§ **SOURCE INFORMATION**:
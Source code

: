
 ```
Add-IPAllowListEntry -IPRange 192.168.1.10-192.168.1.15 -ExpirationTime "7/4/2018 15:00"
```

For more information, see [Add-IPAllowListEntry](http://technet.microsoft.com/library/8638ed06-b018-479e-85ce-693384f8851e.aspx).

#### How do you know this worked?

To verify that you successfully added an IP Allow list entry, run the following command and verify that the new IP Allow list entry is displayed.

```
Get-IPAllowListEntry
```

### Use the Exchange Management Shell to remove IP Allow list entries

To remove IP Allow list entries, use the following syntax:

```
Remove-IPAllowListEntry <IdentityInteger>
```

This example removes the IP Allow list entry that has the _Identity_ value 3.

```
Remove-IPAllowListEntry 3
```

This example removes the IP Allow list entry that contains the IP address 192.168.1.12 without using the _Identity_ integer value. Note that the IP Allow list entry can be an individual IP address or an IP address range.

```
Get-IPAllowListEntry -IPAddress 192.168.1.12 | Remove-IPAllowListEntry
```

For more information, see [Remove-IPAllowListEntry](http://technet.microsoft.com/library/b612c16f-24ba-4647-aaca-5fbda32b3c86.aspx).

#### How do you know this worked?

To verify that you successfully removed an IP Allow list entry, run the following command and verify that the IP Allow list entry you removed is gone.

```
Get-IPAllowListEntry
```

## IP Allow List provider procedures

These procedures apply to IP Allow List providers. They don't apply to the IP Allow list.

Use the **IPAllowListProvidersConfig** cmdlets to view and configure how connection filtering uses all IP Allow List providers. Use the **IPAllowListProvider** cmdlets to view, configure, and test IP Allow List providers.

§ **TASK DIRECTIONS**: Please write out each entry shown above exactly as given.

§ **ANSWER BOX**:
Source code

:
 ```
Add-IPAllowListEntry -IPRange 192.168.1.10-192.168.1.15 -ExpirationTime "7/4/2018 15:00"
```

For more information, see [Add-IPAllowListEntry](http://technet.microsoft.com/library/8638ed06-b018-479e-85ce-693384f8851e.aspx).

#### How do you know this worked?

To verify that you successfully added an IP Allow list entry, run the following command and verify that the new IP Allow list entry is displayed.

```
Get-IPAllowListEntry
```

### Use the Exchange Management Shell to remove IP Allow list entries

To remove IP Allow list entries, use the following syntax:

```
Remove-IPAllowListEntry <IdentityInteger>
```

This example removes the IP Allow list entry that has the _Identity_ value 3.

```
Remove-IPAllowListEntry 3
```

This example removes the IP Allow list entry that contains the IP address 192.168.1.12 without using the _Identity_ integer value. Note that the IP Allow list entry can be an individual IP address or an IP address range.

```
Get-IPAllowListEntry -IPAddress 192.168.1.12 | Remove-IPAllowListEntry
```

For more information, see [Remove-IPAllowListEntry](http://technet.microsoft.com/library/b612c16f-24ba-4647-aaca-5fbda32b3c86.aspx).

#### How do you know this worked?

To verify that you successfully removed an IP Allow list entry, run the following command and verify that the IP Allow list entry you removed is gone.

```
Get-IPAllowListEntry
```

## IP Allow List provider procedures

These procedures apply to IP Allow List providers. They don't apply to the IP Allow list.

Use the **IPAllowListProvidersConfig** cmdlets to view and configure how connection filtering uses all IP Allow List providers. Use the **IPAllowListProvider** cmdlets to view, configure, and test IP Allow List providers.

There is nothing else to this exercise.